When the results of Britain's EU Referendum came trickling in, I was dressed in a bright red poncho with a frilly hat, getting ready to flounce my way through the streets of Cusco.
Everyone knew the referendum was going to be a near thing; polls had made it clear that Britain was closely divided between those who wanted to stay part of the European community, and those who wanted out. But it was still a shock to see Leave votes surge ahead as the first constituencies were called.
I wasn't dressed up alone. I was with a group of students, a rag-tag assembly of fellow tourists studying at the Amauta Spanish school in Cusco. For reasons that escape me, we had volunteered to take part in a night-time parade through the streets of Cusco, as part of a larger city-wide celebration. It meant funny hats, bright ponchos, and performing a traditional Peruvian dance in the crowded town square.

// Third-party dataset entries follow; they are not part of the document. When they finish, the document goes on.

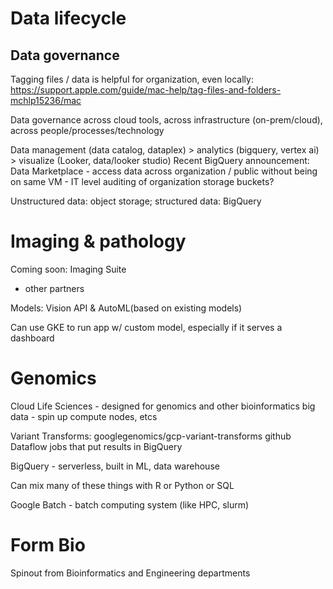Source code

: # Data lifecycle
## Data governance
Tagging files / data is helpful for organization, even locally: https://support.apple.com/guide/mac-help/tag-files-and-folders-mchlp15236/mac

Data governance across cloud tools, across infrastructure (on-prem/cloud), across people/processes/technology

Data management (data catalog, dataplex) > analytics (bigquery, vertex ai) > visualize (Looker, data/looker studio)
Recent BigQuery announcement: Data Marketplace - access data across organization / public without being on same VM - IT level auditing of organization storage buckets?

Unstructured data: object storage; structured data: BigQuery

# Imaging & pathology
Coming soon: Imaging Suite 
- other partners

Models: Vision API & AutoML(based on existing models)

Can use GKE to run app w/ custom model, especially if it serves a dashboard

# Genomics
Cloud Life Sciences - designed for genomics and other bioinformatics big data - spin up compute nodes, etcs

Variant Transforms: googlegenomics/gcp-variant-transforms github
Dataflow jobs that put results in BigQuery

BigQuery - serverless, built in ML, data warehouse

Can mix many of these things with R or Python or SQL

Google Batch - batch computing system (like HPC, slurm)

# Form Bio
Spinout from Bioinformatics and Engineering departments
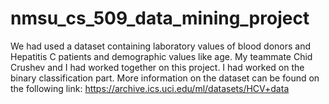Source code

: # nmsu_cs_509_data_mining_project

We had used a dataset containing laboratory values of blood donors and Hepatitis C patients and demographic values like age. 
My teammate Chid Crushev and I had worked together on this project. I had worked on the binary classification part.
More information on the dataset can be found on the following link: https://archive.ics.uci.edu/ml/datasets/HCV+data
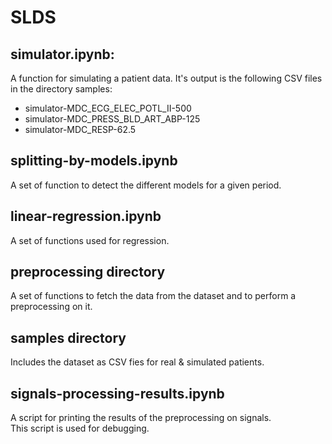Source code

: # SLDS
## simulator.ipynb:
A function for simulating a patient data. It's output is the following CSV files in the directory samples:  
* simulator-MDC_ECG_ELEC_POTL_II-500  
* simulator-MDC_PRESS_BLD_ART_ABP-125  
* simulator-MDC_RESP-62.5

## splitting-by-models.ipynb
A set of function to detect the different models for a given period. 

## linear-regression.ipynb
A set of functions used for regression.  

## preprocessing directory
A set of functions to fetch the data from the dataset and to perform a preprocessing on it.

## samples directory
Includes the dataset as CSV fies for real & simulated patients.

## signals-processing-results.ipynb
A script for printing the results of the preprocessing on signals.  
This script is used for debugging.   

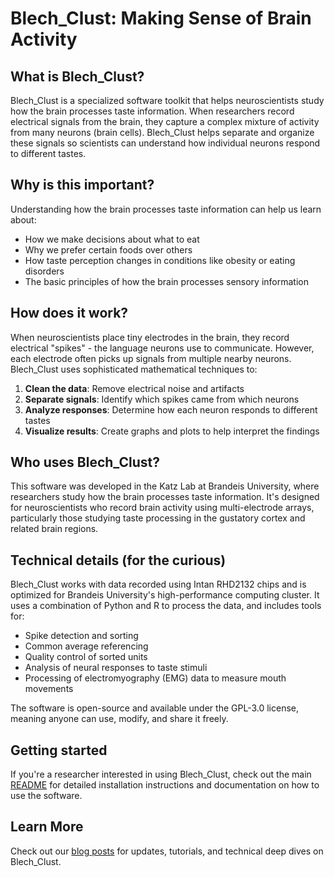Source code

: # Blech_Clust: Making Sense of Brain Activity

## What is Blech_Clust?

Blech_Clust is a specialized software toolkit that helps neuroscientists study how the brain processes taste information. When researchers record electrical signals from the brain, they capture a complex mixture of activity from many neurons (brain cells). Blech_Clust helps separate and organize these signals so scientists can understand how individual neurons respond to different tastes.

## Why is this important?

Understanding how the brain processes taste information can help us learn about:
- How we make decisions about what to eat
- Why we prefer certain foods over others
- How taste perception changes in conditions like obesity or eating disorders
- The basic principles of how the brain processes sensory information

## How does it work?

When neuroscientists place tiny electrodes in the brain, they record electrical "spikes" - the language neurons use to communicate. However, each electrode often picks up signals from multiple nearby neurons. Blech_Clust uses sophisticated mathematical techniques to:

1. **Clean the data**: Remove electrical noise and artifacts
2. **Separate signals**: Identify which spikes came from which neurons
3. **Analyze responses**: Determine how each neuron responds to different tastes
4. **Visualize results**: Create graphs and plots to help interpret the findings

## Who uses Blech_Clust?

This software was developed in the Katz Lab at Brandeis University, where researchers study how the brain processes taste information. It's designed for neuroscientists who record brain activity using multi-electrode arrays, particularly those studying taste processing in the gustatory cortex and related brain regions.

## Technical details (for the curious)

Blech_Clust works with data recorded using Intan RHD2132 chips and is optimized for Brandeis University's high-performance computing cluster. It uses a combination of Python and R to process the data, and includes tools for:

- Spike detection and sorting
- Common average referencing
- Quality control of sorted units
- Analysis of neural responses to taste stimuli
- Processing of electromyography (EMG) data to measure mouth movements

The software is open-source and available under the GPL-3.0 license, meaning anyone can use, modify, and share it freely.

## Getting started

If you're a researcher interested in using Blech_Clust, check out the main [README](https://github.com/katzlabbrandeis/blech_clust) for detailed installation instructions and documentation on how to use the software.

## Learn More

Check out our [blog posts](blogs/blogs_main.md) for updates, tutorials, and technical deep dives on Blech_Clust.
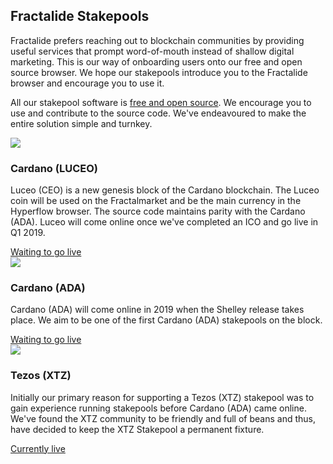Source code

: <div class="row">
    <div class="col-lg-offset-3 col-lg-6 col-md-offset-2 col-md-8 col-xs-offset-1 col-xs-10 text-center">
        <h2 class="sub_heading_blue">Fractalide Stakepools</h2>
        <p>
            Fractalide prefers reaching out to blockchain communities by providing useful services that prompt word-of-mouth instead of shallow digital marketing. This is our way of onboarding users onto our free and open source browser. We hope our stakepools introduce you to the Fractalide browser and encourage you to use it.
        </p>
        <p>
            All our stakepool software is <a class="" href="https://github.com/fractalide/fractalpools">free and open source</a>. We encourage you to use and contribute to the source code. We've endeavoured to make the entire solution simple and turnkey.
        </p>
    </div>
</div>
<div class="row">
    <div class="col-lg-4 col-xs-12 text-center development_item">
        <img src="/img/roadmap-min/fractal-min.png" />
        <h3>Cardano (LUCEO)</h3>
        <p>
            Luceo (CEO) is a new genesis block of the Cardano blockchain. The Luceo coin will be used on the Fractalmarket and be the main currency in the Hyperflow browser. The source code maintains parity with the Cardano (ADA). Luceo will come online once we've completed an ICO and go live in Q1 2019.
        </p>
        <a class="" href="/stake-pool/cardano-luceo">Waiting to go live</a>
    </div>
    <div class="col-lg-4 col-xs-12 text-center development_item">
        <img src="/img/roadmap-min/fractal-min.png" />
        <h3>Cardano (ADA)</h3>
        <p>
            Cardano (ADA) will come online in 2019 when the Shelley release takes place. We aim to be one of the first Cardano (ADA) stakepools on the block.
        </p>
        <a class="" href="/stake-pool/cardano-ada">Waiting to go live</a>
    </div>
    <div class="col-lg-4 col-xs-12 text-center development_item">
        <img src="/img/roadmap-min/fractal-min.png" />
        <h3>Tezos (XTZ)</h3>
        <p>
            Initially our primary reason for supporting a Tezos (XTZ) stakepool was to gain experience running stakepools before Cardano (ADA) came online. We've found the XTZ community to be friendly and full of beans and thus, have decided to keep the XTZ Stakepool a permanent fixture.
        </p>
        <a class="" href="/stake-pool/tezos-xtz">Currently live</a>
    </div>
</div>

<script src="/js/global.js"></script>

The parade was huge: we were the 147th group due to perform. While we waited nervously for our turn to shine, the Europeans in my group crowded around a smartphone with a dying battery, and boggled at the latest updates from the UK vote.
The Inti Raymi reenactment.
Once upon a time, Inti Raymi was the old Inca Festival of the Sun: a colourful ceremony held on the Winter Solstice to persuade the sun to keep on shining. This persuasion came via enthusiastic singing, dancing, and the bloody sacrifice of an unfortunate llama.
The festival was banned by the Spanish in 1535, but historical reconstructions began taking place in Cusco in the 1940s. These days, the llamas get off easy. A few get paraded back and forth during the festival, but they don’t get anything cut out.
Instead, the whole of Cusco erupts into a solid week of parades to mark the holiday. Dancing children cartwheel through the streets, fireworks light the sky, and on June 24th, a theatrical reenactment of the Inti Raymi ritual takes place at the Saksaywaman Inca ruins, two kilometres from the centre of Cusco.
It makes perfect sense that the Spanish banned the original Inti Raymi festival, when you think about it. They were a Colonial power, and it was something colourful, strange and different.
Of course it had to go.
I honestly have no idea what that last float is. Parades breed strange terrors.
The most distressing thing about the EU vote (aside from the massive economic uncertainty it has caused) is that the debate took what should have been a fairly dull discussion about economics, and repeatedly framed it as one set of people versus another.
Brits overwhelmed by refugees. Brits endangered by immigrants. Brits against that lot in Brussels (who aren't influenced by the British government at all). So much rhetoric positioned the referendum as the story of a plucky island full of one people, and the worrying Others all around them.
It's a line of thought that leads to nasty places--and thinking of the world in terms of Us and Them is a little old fashioned, too. Once upon a time, that kind of reasoning would have given one empire licence to repress another, like the Spanish and the Incas.
But in an age where a British vote can cause markets across the globe to splutter and crash, a philosophy that makes strict divisions isn't really fit for purpose.
It just doesn't fit the world we live in anymore.
A group of tourists who wish they could dance. Photos via the Amauta Spanish School.
In the main square of Cusco, a bunch of foreigners danced.
We did so very badly, truth be told. With only a couple of hours practice under our tasselled belts, our choreography definitely needed work. I certainly don't think I won any awards; I spent most of the night prancing up and down in desperate search of rhythm, flapping and squawking.
Why flapping and squawking? Because my group was performing a traditional dance which represented the mating of birds. The girls sashayed and skipped and shook their village-maid dresses. The boys flapped billowy white sleeves, and cawed at the sky.
The air was filled with drums and flutes. People clapped for us, as we lolloped past. The night smelled heavily of sizzling street meat, and overused public toilets.
The audience smiled, and chuckled, and encouraged us along.
Half a planet away, my home country decided it ought to see the world as Us and Them.
But on the streets of Cusco, a bunch of tourists looked like fools in a parade, while the locals cheered and clapped.
And we laughed together, late into the night.